The ultrasound this morning was horrible. We only saw a yolk sac measuring six weeks along with no embryo inside. One look at the doctor's face said it all. He was clearly very concerned and explained that the chance of miscarrying was highly likely. While it was a clinical pregnancy, something happened that caused genetic problems and prevented the embryo from continuing to develop. He compared it to having to shuffle a deck of cards perfectly - one card out of line, the pregnancy isn't viable. I barely heard anything else he said; I was in shock and kept blinking, thinking it was all a bad dream.
The doctor suggested I still get a beta today.
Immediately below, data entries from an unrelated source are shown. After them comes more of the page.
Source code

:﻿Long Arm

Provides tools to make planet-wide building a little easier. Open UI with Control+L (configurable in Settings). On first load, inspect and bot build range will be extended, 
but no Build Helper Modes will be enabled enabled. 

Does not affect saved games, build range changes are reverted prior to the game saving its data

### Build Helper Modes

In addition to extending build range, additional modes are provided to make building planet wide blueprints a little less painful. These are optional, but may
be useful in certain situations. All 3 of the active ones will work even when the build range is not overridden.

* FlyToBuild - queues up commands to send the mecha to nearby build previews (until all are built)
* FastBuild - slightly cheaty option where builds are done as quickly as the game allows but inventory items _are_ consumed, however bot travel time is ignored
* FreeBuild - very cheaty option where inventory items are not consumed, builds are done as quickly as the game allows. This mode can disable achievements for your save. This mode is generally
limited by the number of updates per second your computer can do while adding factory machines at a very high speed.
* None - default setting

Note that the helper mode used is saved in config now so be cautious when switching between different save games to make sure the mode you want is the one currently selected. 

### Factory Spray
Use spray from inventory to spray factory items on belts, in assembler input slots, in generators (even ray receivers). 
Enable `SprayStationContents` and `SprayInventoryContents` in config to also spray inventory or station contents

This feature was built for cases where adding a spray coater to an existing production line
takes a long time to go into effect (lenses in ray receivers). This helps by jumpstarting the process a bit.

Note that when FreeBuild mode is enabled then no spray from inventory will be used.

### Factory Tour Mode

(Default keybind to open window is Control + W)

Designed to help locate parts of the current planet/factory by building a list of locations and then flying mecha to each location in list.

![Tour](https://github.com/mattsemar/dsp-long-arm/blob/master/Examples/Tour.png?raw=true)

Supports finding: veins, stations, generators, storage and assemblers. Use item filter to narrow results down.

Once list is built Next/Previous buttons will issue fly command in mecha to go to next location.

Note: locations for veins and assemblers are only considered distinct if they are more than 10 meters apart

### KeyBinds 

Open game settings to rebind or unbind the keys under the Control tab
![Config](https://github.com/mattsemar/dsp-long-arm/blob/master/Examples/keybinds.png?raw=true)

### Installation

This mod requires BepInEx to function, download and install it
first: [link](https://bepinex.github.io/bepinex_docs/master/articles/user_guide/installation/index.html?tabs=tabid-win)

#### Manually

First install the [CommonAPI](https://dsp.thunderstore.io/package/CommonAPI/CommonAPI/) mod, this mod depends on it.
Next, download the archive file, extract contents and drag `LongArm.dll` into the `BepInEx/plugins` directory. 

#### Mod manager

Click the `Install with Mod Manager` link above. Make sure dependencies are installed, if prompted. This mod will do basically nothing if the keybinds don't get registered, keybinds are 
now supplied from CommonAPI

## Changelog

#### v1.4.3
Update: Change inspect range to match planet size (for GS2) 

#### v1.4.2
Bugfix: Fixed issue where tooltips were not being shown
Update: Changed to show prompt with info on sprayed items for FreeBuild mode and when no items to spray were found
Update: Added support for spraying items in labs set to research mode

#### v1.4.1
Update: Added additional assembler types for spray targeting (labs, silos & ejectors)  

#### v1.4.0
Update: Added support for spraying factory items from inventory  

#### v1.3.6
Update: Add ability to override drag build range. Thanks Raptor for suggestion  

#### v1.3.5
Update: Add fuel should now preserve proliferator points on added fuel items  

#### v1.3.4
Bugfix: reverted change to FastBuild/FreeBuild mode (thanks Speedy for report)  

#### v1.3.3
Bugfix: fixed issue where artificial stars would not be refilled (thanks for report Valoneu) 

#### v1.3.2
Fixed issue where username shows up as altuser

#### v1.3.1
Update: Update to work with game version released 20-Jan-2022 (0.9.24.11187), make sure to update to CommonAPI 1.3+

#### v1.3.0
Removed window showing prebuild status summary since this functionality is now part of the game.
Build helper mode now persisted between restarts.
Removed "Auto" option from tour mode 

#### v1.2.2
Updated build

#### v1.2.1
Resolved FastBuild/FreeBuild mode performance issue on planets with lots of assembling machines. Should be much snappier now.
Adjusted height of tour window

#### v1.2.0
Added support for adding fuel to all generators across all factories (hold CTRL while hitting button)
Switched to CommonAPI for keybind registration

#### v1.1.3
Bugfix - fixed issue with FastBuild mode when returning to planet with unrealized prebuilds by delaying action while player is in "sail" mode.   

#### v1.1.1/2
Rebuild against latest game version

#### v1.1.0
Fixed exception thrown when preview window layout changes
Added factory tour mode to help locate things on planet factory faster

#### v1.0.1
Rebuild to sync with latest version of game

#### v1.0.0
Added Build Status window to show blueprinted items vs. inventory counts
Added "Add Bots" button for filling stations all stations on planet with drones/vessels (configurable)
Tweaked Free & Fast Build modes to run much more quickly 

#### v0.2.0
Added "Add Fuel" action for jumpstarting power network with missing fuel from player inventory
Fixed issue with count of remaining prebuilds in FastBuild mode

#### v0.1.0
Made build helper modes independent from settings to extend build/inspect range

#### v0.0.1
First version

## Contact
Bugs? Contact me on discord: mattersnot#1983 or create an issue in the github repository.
I held it together while he was in the room but completely lost it right before they drew my blood. My husband and I just sat together in my car for awhile afterwards, as I was in no condition to drive. We explained the horrible news to our parents and close friends who have been kept in the loop. I finally stopped crying and felt able to go to work. It's always better for me to stay busy than be at home obsessing and feeling sorry for myself.
Life just doesn't seem fair right now. We were sooooo excited and hopeful this time around. We had already been through a painful miscarriage, so we thought this was our time. We only had good and encouraging news for the most part up to this point. There was no reason to suspect this could happen again. None. But the worst case scenario has happened.
How do we get through this? I'm not sure, but I do know that this hurts quite badly, worse than last time. Last time, we had a bad feeling about the pregnancy from the start. Last time, we were not in the happy and healthy place we are now. Last time, almost none of our close friends were pregnant. Now, many are.
I am a firm believer in that God never gives us more than we can handle. He has a plan and the perfect child picked out for us, just not this one.
It's healthy to grieve, and I know that. I managed to get some good work done at school today, but all I want to do is hide under the covers and cry my eyes out. All I want to do is to wake up from this awful nightmare. All I want is for Bean to be ok.
Deep down, I know we will get through this and be stronger for it. It's just hard to imagine that right now.
I am - and always will be - a warrior woman. I will get through this. I am a fighter, and I am meant to be a mother someday, hopefully soon.